Treść strony

 

Listopadowe refleksje - Anna Kołowiecka

Początek listopada już za nami. Jesień wyraźnie czuć w powietrzu, najwyższy zresztą na to czas. Wieczorami przymrozki, miejscami już trochę ślisko na ulicy. Za nami dwa święta, które – chyba jak wszystkie inne w tym roku – przebiegły w odmiennej atmosferze. Wszystkich Świętych oraz Dzień Zaduszny zwyczajowo kojarzone są z odwiedzaniem cmentarzy i zapalaniem zniczy na grobach bliskich zmarłych, czy to rodziny, przyjaciół, czy dawnych, lubianych nauczycieli, wychowawców, współpracowników.

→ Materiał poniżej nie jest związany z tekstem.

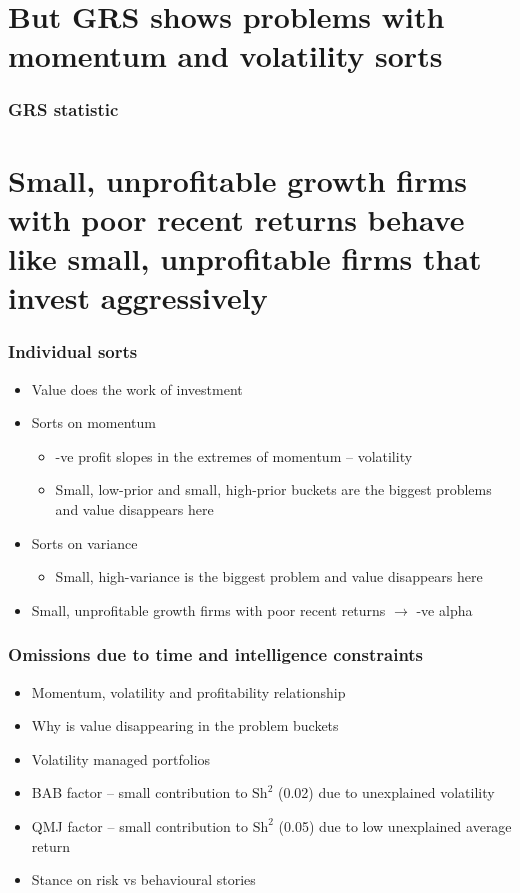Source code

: \documentclass{beamer}
\begin{document}
\section{But GRS shows problems with momentum and volatility sorts}
\begin{frame}
\frametitle{GRS statistic}
\begin{center}
\resizebox*{!}{\dimexpr\textheight-1.3cm\relax}{
    
    }
\end{center}
\end{frame}

\section{Small, unprofitable growth firms with poor recent returns
behave like small, unprofitable firms that invest aggressively}
\begin{frame}
\frametitle{Individual sorts}
\begin{itemize}
    \item Value does the work of investment
    \item Sorts on momentum
    \begin{itemize}
        \item -ve profit slopes in the extremes of momentum -- volatility
        \item Small, low-prior and small, high-prior buckets are the biggest
        problems and value disappears here
    \end{itemize}
    \item Sorts on variance
    \begin{itemize}
        \item Small, high-variance is the biggest problem and value disappears
        here
    \end{itemize}
    \item Small, unprofitable growth firms with poor recent returns
    $\rightarrow$ -ve alpha
\end{itemize}
\end{frame}

\begin{frame}
\frametitle{Omissions due to time and intelligence constraints}
\begin{itemize}
    \item Momentum, volatility and profitability relationship
    \item Why is value disappearing in the problem buckets
    \item Volatility managed portfolios
    \item BAB factor -- small contribution to $\text{Sh}^2$ (0.02) due to
    unexplained volatility
    \item QMJ factor -- small contribution to $\text{Sh}^2$ (0.05) due to low
    unexplained average return
    \item Stance on risk vs behavioural stories
\end{itemize}
\end{frame}
\end{document}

W tym roku jednak, jak wszyscy doskonale wiemy, cmentarze – decyzją władz – zostały zamknięte na weekend. Niniejszy artykuł nie ma na celu oceny tej decyzji, a jedynie refleksję nad tym, jak obecna sytuacja może wpłynąć na nasze przeżywanie obu świąt i przybliżenie – tym z naszych Czytelników, którzy ich nie znają – trzech, bardzo wyjątkowych podwarszawskich cmentarzy.

 

Laski – niby zwyczajne, a jednak niezwykłe

Mimo pandemii część Czytelników zapewne w listopadzie odwiedzi groby najbliższych, żeby zapalić lampkę i w zadumie pochylić na chwilę głowę. Dla jednych będzie to jedynie piętnastominutowy spacer, dla innych – podróż na drugi koniec Polski. Jak to jednak wygląda w tym dziwnym roku, w którym wszystko, jak się zdaje, stanęło na głowie?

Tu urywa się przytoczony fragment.